Every new encounter brings the baggage of the novel, however, and Monfils would not be without a chance, certainly. Yes, Federer does lead 5-1 in their head-to-head, and twice already he has very deftly negotiated the deep defences of the Frenchman.
But Monfils did earn his first win ever against Federer in their last match, and, ceteris paribus, has always possessed a killer game.
That last win, too, was in Paris—albeit in the much different and perhaps more parochial setting of the BNP Paris Open at the end of last year, when Monfils won 7-6, 6-7, 7-6. But let’s not get carried away—that was on an indoor hard court, where the speed of things, and the ability to turn defense into offense, just happened all that speedily enough to have caught Roger off guard. That loss, too, having squandered four match points.
Clay, however, has always seemed the more natural surface for Monfils—it is just that perfectly soft, grindy place where his defensive skills ought to be able to marry themselves to that thespian element in his game, and evoke that appropriate amount of crowd raucousness on which he thrives.
More serious, though, are both the prospects of Monfils today, and, by that count, the manner in which he closed out Ferrer yesterday. There was a notable moment in the fifth set against the Spaniard, when he closed out the first break of serve to lead 4-1.
It was a look of despair—but that kind of competitive, hungry despair, which he gave to his box, which has come rarely in his career. Is the clown finally finding his feet as a master stuntman?
Possibly—and that will have to be seen. Federer will have much to say about that, and would probably like to add, too, that 5-1 head to head he enjoys (for the moment).
But from him, also, has exuded that brand of fiery, classic determination, which has eluded his game in moments in the last 24 months. It takes a year to win something, and then another to lose it and realize how precious winning it was.
Nearly two years, incredibly, have passed since Federer last won the French.

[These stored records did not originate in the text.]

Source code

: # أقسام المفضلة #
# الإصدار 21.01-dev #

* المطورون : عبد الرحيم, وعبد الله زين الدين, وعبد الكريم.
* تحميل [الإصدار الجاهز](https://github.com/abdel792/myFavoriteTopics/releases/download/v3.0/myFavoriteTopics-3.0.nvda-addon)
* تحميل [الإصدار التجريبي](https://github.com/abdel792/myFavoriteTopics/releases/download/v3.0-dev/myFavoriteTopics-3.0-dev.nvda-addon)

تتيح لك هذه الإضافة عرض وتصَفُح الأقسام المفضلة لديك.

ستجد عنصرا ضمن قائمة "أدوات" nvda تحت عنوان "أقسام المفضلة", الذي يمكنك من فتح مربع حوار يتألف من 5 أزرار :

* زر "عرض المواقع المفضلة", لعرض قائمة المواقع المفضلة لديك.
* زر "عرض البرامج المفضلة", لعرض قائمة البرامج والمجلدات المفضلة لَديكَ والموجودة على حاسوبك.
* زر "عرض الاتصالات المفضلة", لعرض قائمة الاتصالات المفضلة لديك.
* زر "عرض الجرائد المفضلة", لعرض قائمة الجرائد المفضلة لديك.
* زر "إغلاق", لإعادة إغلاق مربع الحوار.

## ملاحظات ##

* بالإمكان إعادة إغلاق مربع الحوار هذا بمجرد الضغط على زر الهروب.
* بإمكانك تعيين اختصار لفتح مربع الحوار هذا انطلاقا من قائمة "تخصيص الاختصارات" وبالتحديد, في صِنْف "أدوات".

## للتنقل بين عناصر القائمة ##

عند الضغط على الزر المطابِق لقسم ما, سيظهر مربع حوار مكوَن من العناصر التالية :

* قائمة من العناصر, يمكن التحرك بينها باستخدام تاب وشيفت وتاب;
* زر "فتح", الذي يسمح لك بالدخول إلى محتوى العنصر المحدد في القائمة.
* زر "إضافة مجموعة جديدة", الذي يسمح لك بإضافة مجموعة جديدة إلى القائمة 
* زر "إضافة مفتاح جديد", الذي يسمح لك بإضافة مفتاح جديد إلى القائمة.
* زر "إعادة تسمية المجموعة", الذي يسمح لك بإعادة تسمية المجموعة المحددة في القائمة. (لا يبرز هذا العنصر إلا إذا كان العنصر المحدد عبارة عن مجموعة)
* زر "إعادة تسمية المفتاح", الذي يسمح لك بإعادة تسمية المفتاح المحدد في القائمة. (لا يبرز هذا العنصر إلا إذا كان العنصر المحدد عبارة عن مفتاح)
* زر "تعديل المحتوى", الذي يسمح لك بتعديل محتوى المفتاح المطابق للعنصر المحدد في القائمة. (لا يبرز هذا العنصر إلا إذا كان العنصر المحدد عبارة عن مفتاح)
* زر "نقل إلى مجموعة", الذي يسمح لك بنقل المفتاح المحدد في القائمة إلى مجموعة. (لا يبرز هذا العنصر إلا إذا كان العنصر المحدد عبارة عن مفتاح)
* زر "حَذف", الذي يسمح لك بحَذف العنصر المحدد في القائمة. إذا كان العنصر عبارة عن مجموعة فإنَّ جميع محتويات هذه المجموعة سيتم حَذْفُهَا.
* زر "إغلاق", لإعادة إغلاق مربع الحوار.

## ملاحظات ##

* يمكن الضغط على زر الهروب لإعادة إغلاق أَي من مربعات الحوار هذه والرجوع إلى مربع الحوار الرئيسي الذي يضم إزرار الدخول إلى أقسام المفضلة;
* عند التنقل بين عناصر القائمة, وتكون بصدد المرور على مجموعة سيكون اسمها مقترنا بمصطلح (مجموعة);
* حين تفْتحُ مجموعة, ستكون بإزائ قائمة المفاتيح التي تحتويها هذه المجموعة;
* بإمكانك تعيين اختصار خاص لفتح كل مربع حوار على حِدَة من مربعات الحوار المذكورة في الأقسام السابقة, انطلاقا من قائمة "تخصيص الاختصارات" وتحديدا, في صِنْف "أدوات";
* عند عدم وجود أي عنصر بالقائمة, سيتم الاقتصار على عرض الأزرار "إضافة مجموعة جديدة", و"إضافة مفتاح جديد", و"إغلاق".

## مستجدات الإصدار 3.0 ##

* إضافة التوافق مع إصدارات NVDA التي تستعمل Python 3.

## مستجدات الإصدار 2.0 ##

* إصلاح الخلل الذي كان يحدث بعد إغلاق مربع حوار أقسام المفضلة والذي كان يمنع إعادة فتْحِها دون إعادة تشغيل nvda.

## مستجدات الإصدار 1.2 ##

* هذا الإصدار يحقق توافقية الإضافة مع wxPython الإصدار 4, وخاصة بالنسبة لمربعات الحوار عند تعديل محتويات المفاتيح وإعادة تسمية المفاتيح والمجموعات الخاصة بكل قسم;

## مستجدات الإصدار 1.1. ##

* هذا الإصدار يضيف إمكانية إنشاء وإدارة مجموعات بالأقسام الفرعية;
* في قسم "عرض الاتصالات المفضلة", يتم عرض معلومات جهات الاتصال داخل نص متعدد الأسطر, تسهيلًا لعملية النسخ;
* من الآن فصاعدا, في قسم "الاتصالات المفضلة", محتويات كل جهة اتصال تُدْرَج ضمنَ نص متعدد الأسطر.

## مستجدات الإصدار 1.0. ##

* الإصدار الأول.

His match today will certainly be the biggest test. While Monfils stands to fulfil a common narrative path, in making that longed-for breakthrough, Federer readies himself for the rarer feat, of finding some true slam-winning form in these so-called ‘latter-years’ of his career.
Monfils, playing the tennis we know he can, will provide just the correct sort of motivation.
He provides that exact combination of youth, defensive power tennis and wilful desire necessary to counter Federer’s own merits as the elder statesman—the classically trained, aggressive minded reformer of 21st century tennis. The reformation he wrought in the sport in 2003, of course, has by 2011 pervaded to the ranks of players like Monfils.
Everyone plays with a big power game now, and turning defense into offense is a staple of rally construction.
Monfils just happens to be sufficiently defensively minded, however, to pose himself as a veritable counterpoise to Federer’s glorious florescent offense. No doubt, this will be Federer’s greatest test so far—it won’t just be difficult for Monfils.
The Frenchman, after all, did nearly win that first set in their 2009 edition, playing just passively enough to lose that opportunity.
It would take many more opportunities, and a robustly exploitative mood in those moments, to topple Federer. By the same token, our 29-something Federer will also need to be set in his mind on a system of offense. With luck, he will find himself in the French Open semifinals, a stage at which he has not failed to win since 2005.
There, of course, awaits Novak Djokovic and the dream Friday matchup the tournament’s organisers had been hoping for from the moment the draw was released.
For Federer, that match would promise just the same tactical conundrums, only magnified by many times—playing Monfils would be awfully good practice for them.